Trust

It’s raining this evening.

I have multiple places that I could be, that I should be, but I chose to go home and sit with my thoughts and a cup of warm tea. It’s something that I learned from Lesotho – when Mother Nature sings with a storm, and your heart feels it, then it is time to be still and let it thrash about you.

I need to stop. I need to crawl into my bed with something steaming and watch the scented candle flicker. I need to listen to the chorus of rain drops and thunder. I need to just be alone.

The last few months have been crazy busy. I spent a week in South Dakota and Oklahoma, both for work, then two wedding weekends in Minneapolis and another two weeks in New Zealand for the vacation of a lifetime. The few days I had in Chicago were spent socializing and moving from one dinner to the next. I came home some nights so exhausted that I couldn’t put pajamas on.

One night last week I woke up in a foul mood. I hadn’t slept well the night before and my mind was buzzing with all of the things I would need to do. Our office was having a staff retreat, and while it’s usually nice to see all of my coworkers and think big together, it takes us away from our day-to-day work and to-do lists and email boxes overwhelm me. My nights were just as busy with activities and outings scheduled each evening. On top of that, I had just started an online spiritual class, was in the midst of my second week of marathon training, and trying to find a place to live so as not to be homeless by the end of the month. All I wanted was a few hours to just be me and I didn’t think it would come for awhile.

That night I met some friends at a bar to watch the Blackhawks game. I had just looked at an apartment – for which I will sign the lease this week – and felt mentally exhausted. I had wanted to go home, but something told me to go so I did. Although I work with these friends, it felt like I hadn’t seen them in ages. We talked about the goal setting we did at work that day and what we truly want from our lives. We cheered when the Hawks scored and moaned when Tampa Bay did. Soon, other friends joined us and we had a full table. When the evening ended, we all walked into the street and scattered into different directions. It was slightly drizzling and the street lights danced throughout the quiet road. A wave of emotion came over me as I thought about how broken and lonely I had been just a year ago, when I first moved to the city. I thought about the amazing work I get to do with incredible people and the wonderful individuals who support me each day. I thought about this city, which at one time felt as unfamiliar as a foreign land but is now engraved into me like home. I thought about the dreams brewing beneath my skin and how they felt attainable. This was a feeling that I had recognized from other times in my life – a run on the campus of South Dakota State my junior year of high school, a month or so after I moved back to South Dakota from Idaho, countless times when I would stare out into the river valley while fetching water. I knew that at that moment I had all I needed and was right where I was meant to be.

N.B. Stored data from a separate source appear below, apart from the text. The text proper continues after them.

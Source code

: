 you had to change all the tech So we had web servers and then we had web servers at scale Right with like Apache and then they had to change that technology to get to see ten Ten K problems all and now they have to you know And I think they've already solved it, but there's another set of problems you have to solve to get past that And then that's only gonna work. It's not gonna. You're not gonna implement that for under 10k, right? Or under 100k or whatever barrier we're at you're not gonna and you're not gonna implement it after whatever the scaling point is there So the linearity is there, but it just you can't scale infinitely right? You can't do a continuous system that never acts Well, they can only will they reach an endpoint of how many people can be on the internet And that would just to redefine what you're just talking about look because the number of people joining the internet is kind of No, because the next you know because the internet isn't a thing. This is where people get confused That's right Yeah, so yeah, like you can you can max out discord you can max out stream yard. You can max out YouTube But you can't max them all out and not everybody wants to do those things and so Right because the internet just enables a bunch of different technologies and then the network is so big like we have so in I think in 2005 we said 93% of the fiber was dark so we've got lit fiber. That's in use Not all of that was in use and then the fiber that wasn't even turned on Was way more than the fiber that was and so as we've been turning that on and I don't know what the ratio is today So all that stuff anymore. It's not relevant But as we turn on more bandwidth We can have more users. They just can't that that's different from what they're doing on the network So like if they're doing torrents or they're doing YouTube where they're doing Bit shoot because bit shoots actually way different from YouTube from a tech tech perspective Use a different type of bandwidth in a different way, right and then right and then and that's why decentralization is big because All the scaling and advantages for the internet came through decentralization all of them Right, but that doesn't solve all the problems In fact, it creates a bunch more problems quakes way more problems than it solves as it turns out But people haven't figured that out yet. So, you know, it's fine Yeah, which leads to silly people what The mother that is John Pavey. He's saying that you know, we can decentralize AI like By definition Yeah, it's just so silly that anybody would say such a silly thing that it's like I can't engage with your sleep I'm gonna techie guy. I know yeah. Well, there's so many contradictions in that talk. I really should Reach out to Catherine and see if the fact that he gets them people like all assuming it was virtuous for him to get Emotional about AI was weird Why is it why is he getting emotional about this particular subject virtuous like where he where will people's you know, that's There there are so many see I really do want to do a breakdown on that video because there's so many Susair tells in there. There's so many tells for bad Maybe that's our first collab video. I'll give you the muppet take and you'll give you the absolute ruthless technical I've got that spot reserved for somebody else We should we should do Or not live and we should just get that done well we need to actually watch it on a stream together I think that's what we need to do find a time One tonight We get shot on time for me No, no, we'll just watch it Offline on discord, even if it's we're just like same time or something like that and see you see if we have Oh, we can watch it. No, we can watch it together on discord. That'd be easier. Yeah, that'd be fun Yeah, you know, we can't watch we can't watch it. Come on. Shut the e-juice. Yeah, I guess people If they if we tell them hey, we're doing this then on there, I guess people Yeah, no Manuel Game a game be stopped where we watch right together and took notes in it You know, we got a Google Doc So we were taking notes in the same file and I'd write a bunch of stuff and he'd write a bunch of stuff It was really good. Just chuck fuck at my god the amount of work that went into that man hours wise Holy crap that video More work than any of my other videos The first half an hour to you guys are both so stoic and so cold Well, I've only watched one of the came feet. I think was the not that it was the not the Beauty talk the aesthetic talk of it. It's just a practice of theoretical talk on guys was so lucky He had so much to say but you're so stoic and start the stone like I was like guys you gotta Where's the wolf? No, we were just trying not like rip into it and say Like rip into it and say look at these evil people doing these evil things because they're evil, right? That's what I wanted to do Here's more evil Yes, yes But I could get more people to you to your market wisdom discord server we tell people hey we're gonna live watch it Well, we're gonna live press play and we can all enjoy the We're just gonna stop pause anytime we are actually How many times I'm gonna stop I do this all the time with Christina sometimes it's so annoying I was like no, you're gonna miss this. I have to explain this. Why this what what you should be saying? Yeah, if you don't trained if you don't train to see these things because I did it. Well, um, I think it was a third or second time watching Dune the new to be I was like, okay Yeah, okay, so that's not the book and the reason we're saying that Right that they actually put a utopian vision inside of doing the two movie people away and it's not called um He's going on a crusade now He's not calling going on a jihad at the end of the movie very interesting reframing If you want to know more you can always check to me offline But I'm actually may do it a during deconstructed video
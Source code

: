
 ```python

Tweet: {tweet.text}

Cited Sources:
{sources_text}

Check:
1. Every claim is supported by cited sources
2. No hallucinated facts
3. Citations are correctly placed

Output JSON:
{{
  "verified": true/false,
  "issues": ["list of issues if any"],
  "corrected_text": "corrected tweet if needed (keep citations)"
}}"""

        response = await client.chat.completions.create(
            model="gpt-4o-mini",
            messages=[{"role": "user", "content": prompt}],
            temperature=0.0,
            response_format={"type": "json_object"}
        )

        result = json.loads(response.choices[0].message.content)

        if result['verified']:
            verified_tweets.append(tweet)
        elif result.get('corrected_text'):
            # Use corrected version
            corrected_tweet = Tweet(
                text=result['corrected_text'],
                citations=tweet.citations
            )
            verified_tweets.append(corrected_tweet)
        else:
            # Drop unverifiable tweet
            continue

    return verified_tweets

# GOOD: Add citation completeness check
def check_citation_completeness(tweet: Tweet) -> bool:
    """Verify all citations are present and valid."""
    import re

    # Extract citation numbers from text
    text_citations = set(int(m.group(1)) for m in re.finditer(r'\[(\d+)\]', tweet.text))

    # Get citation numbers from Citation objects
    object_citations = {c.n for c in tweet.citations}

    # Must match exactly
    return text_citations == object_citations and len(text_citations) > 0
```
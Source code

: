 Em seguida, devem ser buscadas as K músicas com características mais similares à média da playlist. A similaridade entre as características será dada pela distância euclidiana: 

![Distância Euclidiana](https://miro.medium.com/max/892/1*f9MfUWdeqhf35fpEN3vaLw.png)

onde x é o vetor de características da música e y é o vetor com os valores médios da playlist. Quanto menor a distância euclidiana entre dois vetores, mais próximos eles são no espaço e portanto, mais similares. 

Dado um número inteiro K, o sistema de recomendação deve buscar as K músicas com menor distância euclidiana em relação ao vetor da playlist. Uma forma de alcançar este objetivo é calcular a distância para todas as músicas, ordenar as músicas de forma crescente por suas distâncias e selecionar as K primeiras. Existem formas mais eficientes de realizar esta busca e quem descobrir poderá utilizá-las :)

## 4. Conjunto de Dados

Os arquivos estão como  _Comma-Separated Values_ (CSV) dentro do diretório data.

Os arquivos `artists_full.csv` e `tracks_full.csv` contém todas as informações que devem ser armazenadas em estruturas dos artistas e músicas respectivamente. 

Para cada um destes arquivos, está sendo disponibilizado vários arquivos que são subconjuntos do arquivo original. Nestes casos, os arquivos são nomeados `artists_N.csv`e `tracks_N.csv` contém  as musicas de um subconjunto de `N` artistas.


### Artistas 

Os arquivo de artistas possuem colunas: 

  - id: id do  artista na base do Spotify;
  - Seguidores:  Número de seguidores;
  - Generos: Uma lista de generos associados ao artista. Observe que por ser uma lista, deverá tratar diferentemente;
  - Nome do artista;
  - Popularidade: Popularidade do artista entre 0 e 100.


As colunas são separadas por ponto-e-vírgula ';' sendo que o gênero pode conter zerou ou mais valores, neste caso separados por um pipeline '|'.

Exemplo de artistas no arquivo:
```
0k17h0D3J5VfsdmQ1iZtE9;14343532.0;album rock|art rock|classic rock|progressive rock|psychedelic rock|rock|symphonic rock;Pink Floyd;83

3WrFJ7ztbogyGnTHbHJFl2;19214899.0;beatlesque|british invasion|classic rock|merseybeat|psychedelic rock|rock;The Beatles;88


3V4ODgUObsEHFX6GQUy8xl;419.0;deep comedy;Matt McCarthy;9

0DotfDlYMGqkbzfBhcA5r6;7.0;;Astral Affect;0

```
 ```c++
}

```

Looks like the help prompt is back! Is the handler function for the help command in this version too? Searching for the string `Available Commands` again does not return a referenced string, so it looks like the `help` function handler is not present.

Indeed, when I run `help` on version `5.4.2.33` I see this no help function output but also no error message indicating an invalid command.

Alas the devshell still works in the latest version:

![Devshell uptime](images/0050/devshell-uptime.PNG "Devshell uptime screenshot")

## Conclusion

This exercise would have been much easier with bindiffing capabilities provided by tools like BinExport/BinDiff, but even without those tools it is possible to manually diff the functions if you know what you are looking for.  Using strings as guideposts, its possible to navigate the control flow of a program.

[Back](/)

It’s probably not a surprise to anyone reading this that I don’t often trust myself. Little decisions like whether or not to purchase a new dress or what movie to see plague me. Just today I was worked up about whether I should go out with friends to watch the Hawks game or go to meditation. I am so convinced that each little decision I make is representative of who I am and I am terrified I won’t chose wisely.

Sometimes I forget that I have chosen wisely before and that I am not always trying to sabotage myself. There have been times, such as the Peace Corps and running an ultra marathon, where I was the only who believed that I could achieve my goal, and that my belief in myself was enough to get back up after the knock downs. Leading up to that moment on the street, I felt like I was running so quickly and frantically into a direction that I wasn’t sure I was meant to go, but the stillness of the moment reassured me. How lucky I was to be with such great people and to have developed such a flourishing life in an amazing city, I was thankful and within that gratitude I saw the trust that led me there.

Tonight, I needed that again. I needed to take a slight step back to see the things I can’t up close. I needed my own soothing voice reminding me that all I need is all I have and that I do know what direction to soar into. What’s beautiful, though, is the recognition of this need. It’s natural to not trust yourself and be uncertain and the growth comes from when you can see the hesitation and lean into it.

You need the storm to come so you can listen, take it in, and trust that it will pass.